Human readers need repetition in order to understand things. Sometimes the requirements restate the model in a different form, and that's fine. When essay writers want their audience to understand they say what they're going to say, say it, then say what they said. We can make our standards more interoperable by balancing that approach with our typical engineering love of elegance through avoiding redundancy. Humans aren't computers, so the engineering avoidance of redundancy in code isn't fully applicable to human-readable text.

Examples

Examples are, thankfully, better understood. It's pretty rare to see a protocol go to RFC without a few good examples. Readers expect and demand them (more so than the model or requirements) because we know from reading many kinds of technical documents how useful examples are. I hope I don't need to justify this too much, in fact I find I need to do the opposite and remind people that examples do not replace requirements or models. Implementors need examples to understand the requirements and models but they can easily draw conclusions from examples that are counter to the requirements and don't fit in the model.

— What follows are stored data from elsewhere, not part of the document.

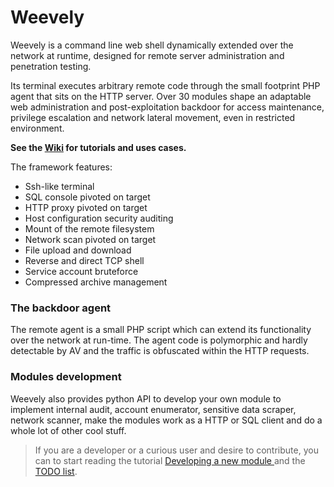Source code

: Weevely
=======

Weevely is a command line web shell dynamically extended over the network at runtime, designed for remote server administration and penetration testing.

Its terminal executes arbitrary remote code through the small footprint PHP agent that sits on the HTTP server. Over 30 modules shape an adaptable web administration and post-exploitation backdoor for access maintenance, privilege escalation and network lateral movement, even in restricted environment.

**See the [Wiki](https://github.com/epinna/weevely3/wiki#getting-started) for tutorials and uses cases.**

The framework features:

* Ssh-like terminal
* SQL console pivoted on target
* HTTP proxy pivoted on target
* Host configuration security auditing
* Mount of the remote filesystem
* Network scan pivoted on target
* File upload and download
* Reverse and direct TCP shell
* Service account bruteforce
* Compressed archive management

### The backdoor agent

The remote agent is a small PHP script which can extend its functionality over the network at run-time. The agent code is polymorphic and hardly detectable by AV and the traffic is obfuscated within the HTTP requests.

### Modules development

Weevely also provides python API to develop your own module to implement internal audit, account enumerator, sensitive data scraper, network scanner, make the modules work as a HTTP or SQL client and do a whole lot of other cool stuff.

> If you are a developer or a curious user and desire to contribute, you can to start reading the tutorial [Developing a new module ](https://github.com/epinna/weevely3/wiki/developing-a-new-module) and the [TODO list](https://github.com/epinna/weevely3/issues/1).
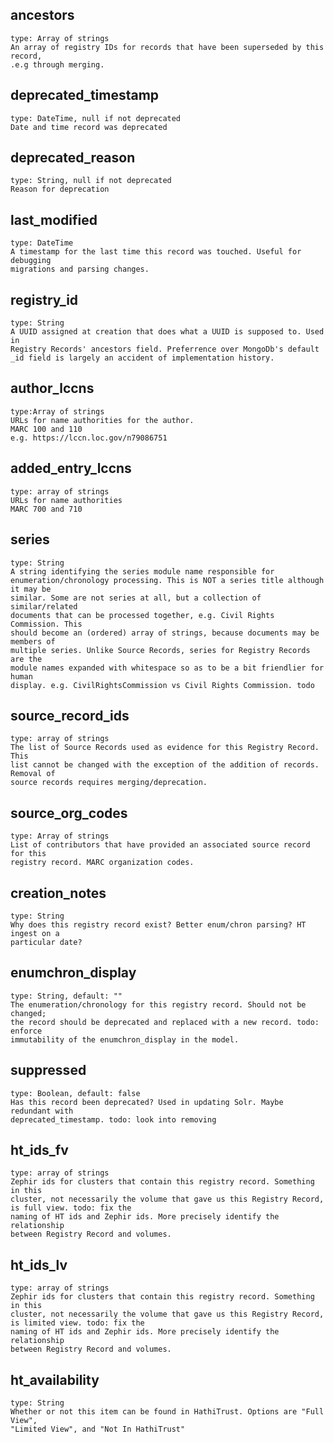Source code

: ancestors
---------
	type: Array of strings
	An array of registry IDs for records that have been superseded by this record,
	.e.g through merging.

deprecated_timestamp
--------------------
	type: DateTime, null if not deprecated
	Date and time record was deprecated

deprecated_reason
-----------------
	type: String, null if not deprecated
	Reason for deprecation

last_modified
-------------
	type: DateTime
	A timestamp for the last time this record was touched. Useful for debugging
	migrations and parsing changes.

registry_id
---------
	type: String
	A UUID assigned at creation that does what a UUID is supposed to. Used in
	Registry Records' ancestors field. Preferrence over MongoDb's default
	_id field is largely an accident of implementation history. 

author_lccns
-----------
	type:Array of strings
	URLs for name authorities for the author.
	MARC 100 and 110
	e.g. https://lccn.loc.gov/n79086751

added_entry_lccns
--------------------
	type: array of strings
 	URLs for name authorities
	MARC 700 and 710


series
------
	type: String
	A string identifying the series module name responsible for
	enumeration/chronology processing. This is NOT a series title although it may be
	similar. Some are not series at all, but a collection of similar/related
	documents that can be processed together, e.g. Civil Rights Commission. This
	should become an (ordered) array of strings, because documents may be members of
	multiple series. Unlike Source Records, series for Registry Records are the
	module names expanded with whitespace so as to be a bit friendlier for human
	display. e.g. CivilRightsCommission vs Civil Rights Commission. todo

source_record_ids
-----------------
	type: array of strings
	The list of Source Records used as evidence for this Registry Record. This
	list cannot be changed with the exception of the addition of records. Removal of
	source records requires merging/deprecation. 

	
source_org_codes
----------------
	type: Array of strings
	List of contributors that have provided an associated source record for this
	registry record. MARC organization codes. 

creation_notes
--------------
	type: String
	Why does this registry record exist? Better enum/chron parsing? HT ingest on a
	particular date?
  
enumchron_display
-----------------
 	type: String, default: ""
	The enumeration/chronology for this registry record. Should not be changed;
	the record should be deprecated and replaced with a new record. todo: enforce
	immutability of the enumchron_display in the model.	

suppressed
----------
	type: Boolean, default: false
	Has this record been deprecated? Used in updating Solr. Maybe redundant with
	deprecated_timestamp. todo: look into removing

ht_ids_fv
---------
	type: array of strings
	Zephir ids for clusters that contain this registry record. Something in this
	cluster, not necessarily the volume that gave us this Registry Record, is full view. todo: fix the
	naming of HT ids and Zephir ids. More precisely identify the relationship
	between Registry Record and volumes. 

ht_ids_lv
---------
	type: array of strings
	Zephir ids for clusters that contain this registry record. Something in this
	cluster, not necessarily the volume that gave us this Registry Record, is limited view. todo: fix the
	naming of HT ids and Zephir ids. More precisely identify the relationship
	between Registry Record and volumes. 

ht_availability
---------------
	type: String
	Whether or not this item can be found in HathiTrust. Options are "Full View",
	"Limited View", and "Not In HathiTrust"	
  
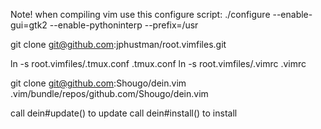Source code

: 
Note! when compiling vim use this configure script:
./configure --enable-gui=gtk2 --enable-pythoninterp --prefix=/usr

git clone git@github.com:jphustman/root.vimfiles.git

ln -s root.vimfiles/.tmux.conf .tmux.conf
ln -s root.vimfiles/.vimrc .vimrc

git clone git@github.com:Shougo/dein.vim .vim/bundle/repos/github.com/Shougo/dein.vim

call dein#update() to update
call dein#install() to install



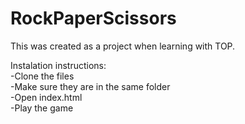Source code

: # RockPaperScissors
 
This was created as a project when learning with TOP.

Instalation instructions:\
-Clone the files\
-Make sure they are in the same folder\
-Open index.html\
-Play the game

When a specification has an inconsistency between a requirement and an example, trust most developers to implement to match the example, not the requirement.

Definitions/Schemas

Definitions and schemas also tend not to need much justification in a techie crowd. We're attracted by the idea of having absolute certainty about what's valid by trusting a program to compare an example to a definition or schema and validate it. So once again, I have a caveat to offer rather than a justification: make sure that definitions or schemas are put in context very carefully. Can an implementor use the schema to validate incoming XML and reject anything that doesn't match the schema? Probably not, or else it would be impossible to extend the protocol. Early WebDAV implementors built XML schema validators into their servers and rejected client requests that extended the protocol in minor ways that should have been compatible, so I'm taking this lesson from actual experience.

I certainly can't say that when I'm a protocol author, I succeed in doing all of this. But after eight years reviewing and implementing good and bad protocol specifications, I'm beginning to see what works.

Comments welcome.

Thursday, November 04, 2004

Today I managed to explain (better than I've ever explained before) a few principles in the design of a network system. I use a client/server network system although you can generalize this to P2P easily. This is the diagram I drew on the whiteboard.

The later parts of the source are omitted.